Marvel Serving Up 15 LOVE

I just don't know what to make of this.

Marvel announced 15 Love, a 3 issue series, written by Andi Watson (Breakfast After Noon, Little Star), and illustrated by Tommy Ohtsuka about a girl named Mill Collins, who goes to a high school on a tennis scholarship.

There is no Thor tie-in as far as I can tell. But what it looks like is that Marvel is branching out into genres other than their comfort zone, and are trying some manga like slice of life stories. I can't say I saw this coming at all. Andi Watson has serious chops of course, having created some of my favorite slice of life comics, so I have no doubt that there will be some quality behind it, but the question remains, "who is this for?" I can't imagine the direct market flocking to a book that they know most of their core audience won't even notice, so that leaves bookstores and the young adult market that DC abandoned with the Minx line. Is this the kind of thing we're going to see in a post-Disney Marvel? The possibilities are mind boggling, but let it not be said that they're not dipping a toe into the other areas of the pool.

Issue #1 hits in June, and will be 56 pages for $4.99.
 

   

 


I would be remiss to mention that, even though it might be situationally appropriate, they managed to squeeze in an upskirt there.

Comments

  1. That is disturbing about the upskirt shot because the girl is 15 years old….

    I like it that they are branching out though, even if this something I will never buy.

  2. I’m personally not interested, but good for them.  We’ll just have to see how this one plays out. 

  3. @TheNextChampion  I wouldn’t have noticed that until you pointed it out.  Thanks:(

  4. …Princess of Tennis?

    @TheNextChampion
    I don’t actually think the upskirt is really sexualized. This is something you see in tennis matches. This is just part of her outfit, not panties per se.

  5. You need a scholarship to go to high school these days?

  6. @Noto  fancy tennis high school.

  7. This is bizarre. I’m very pleased to see it, and whether further projects like this develop. If this is what a Disney-Marvel partnership could offer, like you say, then I’m excited to see what else could happen…!

  8. @BornIn1142  I suppose this shows some cultural bias, but it is inconceivable to me that a manga artist would draw an upskirt shot of a teenager and not intend for it to be sexual.  Yes, that happens in tennis, but I suspect that’s why this is a book about a girl who plays tennis and not about a girl who runs track or participates in some other sport that doesn’t allow them to be depicted wearing short skirts.
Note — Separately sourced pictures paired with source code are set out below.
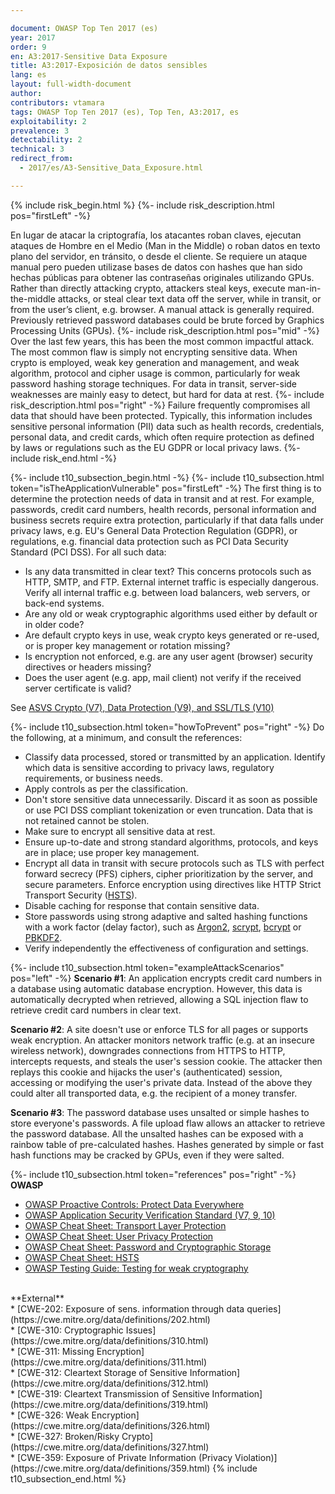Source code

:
 ```yaml
---

document: OWASP Top Ten 2017 (es)
year: 2017
order: 9
en: A3:2017-Sensitive Data Exposure
title: A3:2017-Exposición de datos sensibles
lang: es
layout: full-width-document
author:
contributors: vtamara
tags: OWASP Top Ten 2017 (es), Top Ten, A3:2017, es
exploitability: 2
prevalence: 3
detectability: 2
technical: 3
redirect_from:
  - 2017/es/A3-Sensitive_Data_Exposure.html

---
```


{% include risk_begin.html %}
{%- include risk_description.html pos="firstLeft" -%}

En lugar de atacar la criptografía, los atacantes roban claves, ejecutan
ataques de Hombre en el Medio (Man in the Middle) o roban datos en texto
plano del servidor, en tránsito, o desde el cliente.
Se requiere un ataque manual pero pueden utilizase bases de datos con
hashes que han sido hechas públicas para obtener las contraseñas originales
utilizando GPUs.
Rather than directly attacking crypto, attackers steal keys, execute man-in-the-middle attacks, or steal clear text data off the server, while in transit, or from the user’s client, e.g. browser. A manual attack is generally required. Previously retrieved password databases could be brute forced by Graphics Processing Units (GPUs).
{%- include risk_description.html pos="mid" -%}
Over the last few years, this has been the most common impactful attack. The most common flaw is simply not encrypting sensitive data. When crypto is employed, weak key generation and management, and weak algorithm, protocol and cipher usage is common, particularly for weak password hashing storage techniques. For data in transit, server-side weaknesses are mainly easy to detect, but hard for data at rest.
{%- include risk_description.html pos="right" -%}
Failure frequently compromises all data that should have been protected. Typically, this information includes sensitive personal information (PII) data such as health records, credentials, personal data, and credit cards, which often require protection as defined by laws or regulations such as the EU GDPR or local privacy laws.
{%- include risk_end.html -%}

{%- include t10_subsection_begin.html -%}
{%- include t10_subsection.html token="isTheApplicationVulnerable" pos="firstLeft" -%}
The first thing is to determine the protection needs of data in transit and at rest. For example, passwords, credit card numbers, health records, personal information and business secrets require extra protection, particularly if that data falls under privacy laws, e.g. EU's General Data Protection Regulation (GDPR), or regulations, e.g. financial data protection such as PCI Data Security Standard (PCI DSS). For all such data:<br>
* Is any data transmitted in clear text? This concerns protocols such as HTTP, SMTP, and FTP. External internet traffic is especially dangerous. Verify all internal traffic e.g. between load balancers, web servers, or back-end systems.<br>
* Are any old or weak cryptographic algorithms used either by default or in older code?<br>
* Are default crypto keys in use, weak crypto keys generated or re-used, or is proper key management or rotation missing?<br>
* Is encryption not enforced, e.g. are any user agent (browser) security directives or headers missing?<br>
* Does the user agent (e.g. app, mail client) not verify if the received server certificate is valid?<br>

See [ASVS Crypto (V7), Data Protection (V9), and SSL/TLS (V10)](/www-project-application-security-verification-standard)

{%- include t10_subsection.html token="howToPrevent" pos="right" -%}
Do the following, at a minimum, and consult the references:<br>
* Classify data processed, stored or transmitted by an application. Identify which data is sensitive according to privacy laws, regulatory requirements, or business needs.<br>
* Apply controls as per the classification.<br>
* Don't store sensitive data unnecessarily. Discard it as soon as possible or use PCI DSS compliant tokenization or even truncation. Data that is not retained cannot be stolen.<br>
* Make sure to encrypt all sensitive data at rest.<br>
* Ensure up-to-date and strong standard algorithms, protocols, and keys are in place; use proper key management.<br>
* Encrypt all data in transit with secure protocols such as TLS with perfect forward secrecy (PFS) ciphers, cipher prioritization by the server, and secure parameters. Enforce encryption using directives like HTTP Strict Transport Security ([HSTS](https://cheatsheetseries.owasp.org/cheatsheets/HTTP_Strict_Transport_Security_Cheat_Sheet.html)).<br>
* Disable caching for response that contain sensitive data.<br>
* Store passwords using strong adaptive and salted hashing functions with a work factor (delay factor), such as [Argon2](https://www.cryptolux.org/index.php/Argon2), [scrypt](https://wikipedia.org/wiki/Scrypt), [bcrypt](https://wikipedia.org/wiki/Bcrypt) or [PBKDF2](https://wikipedia.org/wiki/PBKDF2).<br>
* Verify independently the effectiveness of configuration and settings.

{%- include t10_subsection.html token="exampleAttackScenarios" pos="left" -%}
**Scenario #1**: An application encrypts credit card numbers in a database using automatic database encryption. However, this data is automatically decrypted when retrieved, allowing a SQL injection flaw to retrieve credit card numbers in clear text.<br>

**Scenario #2**: A site doesn't use or enforce TLS for all pages or supports weak encryption. An attacker monitors network traffic (e.g. at an insecure wireless network), downgrades connections from HTTPS to HTTP, intercepts requests, and steals the user's session cookie. The attacker then replays this cookie and hijacks the user's (authenticated) session, accessing or modifying the user's private data. Instead of the above they could alter all transported data, e.g. the recipient of a money transfer.<br>

**Scenario #3**: The password database uses unsalted or simple hashes to store everyone's passwords. A file upload flaw allows an attacker to retrieve the password database. All the unsalted hashes can be exposed with a rainbow table of pre-calculated hashes. Hashes generated by simple or fast hash functions may be cracked by GPUs, even if they were salted.<br>

{%- include t10_subsection.html token="references" pos="right" -%}
**OWASP**<br>
* [OWASP Proactive Controls: Protect Data Everywhere](/www-project-proactive-controls/v3/en/c8-protect-data-everywhere)<br>
* [OWASP Application Security Verification Standard (V7, 9, 10)](/www-project-application-security-verification-standard)<br>
* [OWASP Cheat Sheet: Transport Layer Protection](https://cheatsheetseries.owasp.org/cheatsheets/Transport_Layer_Protection_Cheat_Sheet.html)<br>
* [OWASP Cheat Sheet: User Privacy Protection](https://cheatsheetseries.owasp.org/cheatsheets/User_Privacy_Protection_Cheat_Sheet.html)<br>
* [OWASP Cheat Sheet: Password and Cryptographic Storage](https://cheatsheetseries.owasp.org/cheatsheets/Password_Storage_Cheat_Sheet.html)<br>
* [OWASP Cheat Sheet: HSTS](https://cheatsheetseries.owasp.org/cheatsheets/HTTP_Strict_Transport_Security_Cheat_Sheet.html)<br>
* [OWASP Testing Guide: Testing for weak cryptography](/www-project-web-security-testing-guide/latest/4-Web_Application_Security_Testing/09-Testing_for_Weak_Cryptography/README)<br>
<br>
**External**<br>
* [CWE-202: Exposure of sens. information through data queries](https://cwe.mitre.org/data/definitions/202.html)<br>
* [CWE-310: Cryptographic Issues](https://cwe.mitre.org/data/definitions/310.html)<br>
* [CWE-311: Missing Encryption](https://cwe.mitre.org/data/definitions/311.html)<br>
* [CWE-312: Cleartext Storage of Sensitive Information](https://cwe.mitre.org/data/definitions/312.html)<br>
* [CWE-319: Cleartext Transmission of Sensitive Information](https://cwe.mitre.org/data/definitions/319.html)<br>
* [CWE-326: Weak Encryption](https://cwe.mitre.org/data/definitions/326.html)<br>
* [CWE-327: Broken/Risky Crypto](https://cwe.mitre.org/data/definitions/327.html)<br>
* [CWE-359: Exposure of Private Information (Privacy Violation)](https://cwe.mitre.org/data/definitions/359.html)
{% include t10_subsection_end.html %}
    I’m all for Marvel trying new things, but not like this…

  9. Huh. Releasing this to the direct market seems a rather strange move. I’d have thought they’d put something like this directly into book stores and libraries where the audience has a better chance of finding it. But good luck to them!

  10. You didn’t see it coming? It was announced in 2003. Two thousand THREE.

  11. @jxc Well I’ve totally been thinking about this and only this for the last 8 years. I don’t have much else going on.

  12. It’s like no one here has ever watched tennis before, in regards to the skirts.  So uptight.

    It’s manga, ifanboy hates it, amiright?

  13. @KickAss  I wrote nothing of the sort. You’re trolling. Knock it off.

  14. I wasnt suggesting Ohtuska did it on purpose or anything. I just found it disturbing it is shown on the page involving a minor.

  15. @TheNextChampion  I know you didn’t mean anything by it.

  16. @josh  If such scholarships/schools were readily available in my day, I would totally go to a fancy tennis high school. Good for Mill Collins.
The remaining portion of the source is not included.